- **Exercise brief**: Every record below is to be restated verbatim, though its images are not.

Data excerpts

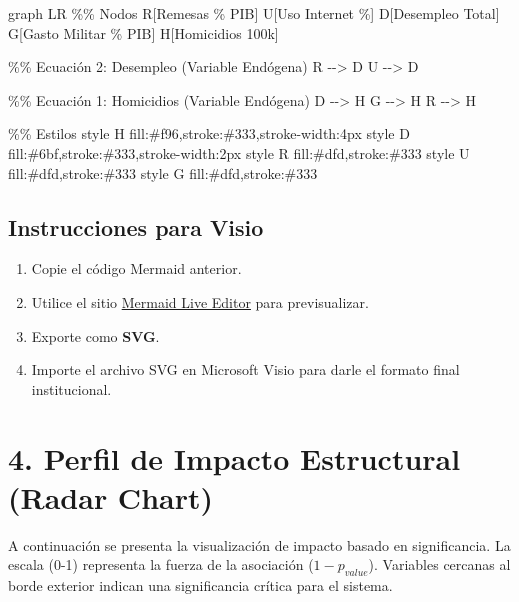 \documentclass[12pt,spanish]{article}
\newenvironment{Shaded}{\begin{snugshade}}{\end{snugshade}}
\newenvironment{Highlighting}{}{}
\newcommand{\NormalTok}[1]{#1}
\providecommand{\tightlist}{%
  \setlength{\itemsep}{0pt}\setlength{\parskip}{0pt}}
\begin{document}
\begin{Shaded}
\begin{Highlighting}[]
\NormalTok{graph LR}
\NormalTok{    \%\% Nodos}
\NormalTok{    R[Remesas \% PIB]}
\NormalTok{    U[Uso Internet \%]}
\NormalTok{    D[Desempleo Total]}
\NormalTok{    G[Gasto Militar \% PIB]}
\NormalTok{    H[Homicidios 100k]}

\NormalTok{    \%\% Ecuación 2: Desempleo (Variable Endógena)}
\NormalTok{    R {-}{-}\textgreater{} D}
\NormalTok{    U {-}{-}\textgreater{} D}

\NormalTok{    \%\% Ecuación 1: Homicidios (Variable Endógena)}
\NormalTok{    D {-}{-}\textgreater{} H}
\NormalTok{    G {-}{-}\textgreater{} H}
\NormalTok{    R {-}{-}\textgreater{} H}

\NormalTok{    \%\% Estilos}
\NormalTok{    style H fill:\#f96,stroke:\#333,stroke{-}width:4px}
\NormalTok{    style D fill:\#6bf,stroke:\#333,stroke{-}width:2px}
\NormalTok{    style R fill:\#dfd,stroke:\#333}
\NormalTok{    style U fill:\#dfd,stroke:\#333}
\NormalTok{    style G fill:\#dfd,stroke:\#333}
\end{Highlighting}
\end{Shaded}

\subsection{Instrucciones para Visio}\label{instrucciones-para-visio}

\begin{enumerate}
\def\labelenumi{\arabic{enumi}.}
\tightlist
\item
  Copie el código Mermaid anterior.
\item
  Utilice el sitio \href{https://mermaid.live/}{Mermaid Live Editor}
  para previsualizar.
\item
  Exporte como \textbf{SVG}.
\item
  Importe el archivo SVG en Microsoft Visio para darle el formato final
  institucional.
\end{enumerate}

\section{4. Perfil de Impacto Estructural (Radar
Chart)}\label{perfil-de-impacto-estructural-radar-chart}

A continuación se presenta la visualización de impacto basado en
significancia. La escala (0-1) representa la fuerza de la asociación
(\(1 - p_{value}\)). Variables cercanas al borde exterior indican una
significancia crítica para el sistema.
\end{document}
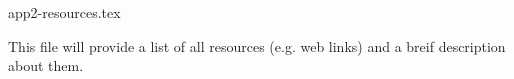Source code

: app2-resources.tex

This file will provide a list of all resources (e.g. web links) and a breif description about them. 
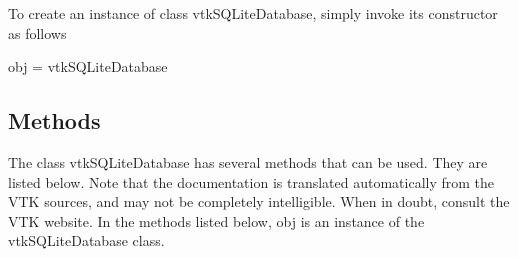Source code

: To create an instance of class vtk\-S\-Q\-Lite\-Database, simply invoke its constructor as follows \begin{DoxyVerb}  obj = vtkSQLiteDatabase
\end{DoxyVerb}
 \hypertarget{vtkwidgets_vtkxyplotwidget_Methods}{}\subsection{Methods}\label{vtkwidgets_vtkxyplotwidget_Methods}
The class vtk\-S\-Q\-Lite\-Database has several methods that can be used. They are listed below. Note that the documentation is translated automatically from the V\-T\-K sources, and may not be completely intelligible. When in doubt, consult the V\-T\-K website. In the methods listed below, {\ttfamily obj} is an instance of the vtk\-S\-Q\-Lite\-Database class.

- **Output for this task**:
 \documentclass[12pt,spanish]{article}
\newenvironment{Shaded}{\begin{snugshade}}{\end{snugshade}}
\newenvironment{Highlighting}{}{}
\newcommand{\NormalTok}[1]{#1}
\providecommand{\tightlist}{%
  \setlength{\itemsep}{0pt}\setlength{\parskip}{0pt}}
\begin{document}
\begin{Shaded}
\begin{Highlighting}[]
\NormalTok{graph LR}
\NormalTok{    \%\% Nodos}
\NormalTok{    R[Remesas \% PIB]}
\NormalTok{    U[Uso Internet \%]}
\NormalTok{    D[Desempleo Total]}
\NormalTok{    G[Gasto Militar \% PIB]}
\NormalTok{    H[Homicidios 100k]}

\NormalTok{    \%\% Ecuación 2: Desempleo (Variable Endógena)}
\NormalTok{    R {-}{-}\textgreater{} D}
\NormalTok{    U {-}{-}\textgreater{} D}

\NormalTok{    \%\% Ecuación 1: Homicidios (Variable Endógena)}
\NormalTok{    D {-}{-}\textgreater{} H}
\NormalTok{    G {-}{-}\textgreater{} H}
\NormalTok{    R {-}{-}\textgreater{} H}

\NormalTok{    \%\% Estilos}
\NormalTok{    style H fill:\#f96,stroke:\#333,stroke{-}width:4px}
\NormalTok{    style D fill:\#6bf,stroke:\#333,stroke{-}width:2px}
\NormalTok{    style R fill:\#dfd,stroke:\#333}
\NormalTok{    style U fill:\#dfd,stroke:\#333}
\NormalTok{    style G fill:\#dfd,stroke:\#333}
\end{Highlighting}
\end{Shaded}

\subsection{Instrucciones para Visio}\label{instrucciones-para-visio}

\begin{enumerate}
\def\labelenumi{\arabic{enumi}.}
\tightlist
\item
  Copie el código Mermaid anterior.
\item
  Utilice el sitio \href{https://mermaid.live/}{Mermaid Live Editor}
  para previsualizar.
\item
  Exporte como \textbf{SVG}.
\item
  Importe el archivo SVG en Microsoft Visio para darle el formato final
  institucional.
\end{enumerate}

\section{4. Perfil de Impacto Estructural (Radar
Chart)}\label{perfil-de-impacto-estructural-radar-chart}

A continuación se presenta la visualización de impacto basado en
significancia. La escala (0-1) representa la fuerza de la asociación
(\(1 - p_{value}\)). Variables cercanas al borde exterior indican una
significancia crítica para el sistema.
\end{document}
Source code

: app2-resources.tex

This file will provide a list of all resources (e.g. web links) and a breif description about them. 
Source code

: To create an instance of class vtk\-S\-Q\-Lite\-Database, simply invoke its constructor as follows \begin{DoxyVerb}  obj = vtkSQLiteDatabase
\end{DoxyVerb}
 \hypertarget{vtkwidgets_vtkxyplotwidget_Methods}{}\subsection{Methods}\label{vtkwidgets_vtkxyplotwidget_Methods}
The class vtk\-S\-Q\-Lite\-Database has several methods that can be used. They are listed below. Note that the documentation is translated automatically from the V\-T\-K sources, and may not be completely intelligible. When in doubt, consult the V\-T\-K website. In the methods listed below, {\ttfamily obj} is an instance of the vtk\-S\-Q\-Lite\-Database class.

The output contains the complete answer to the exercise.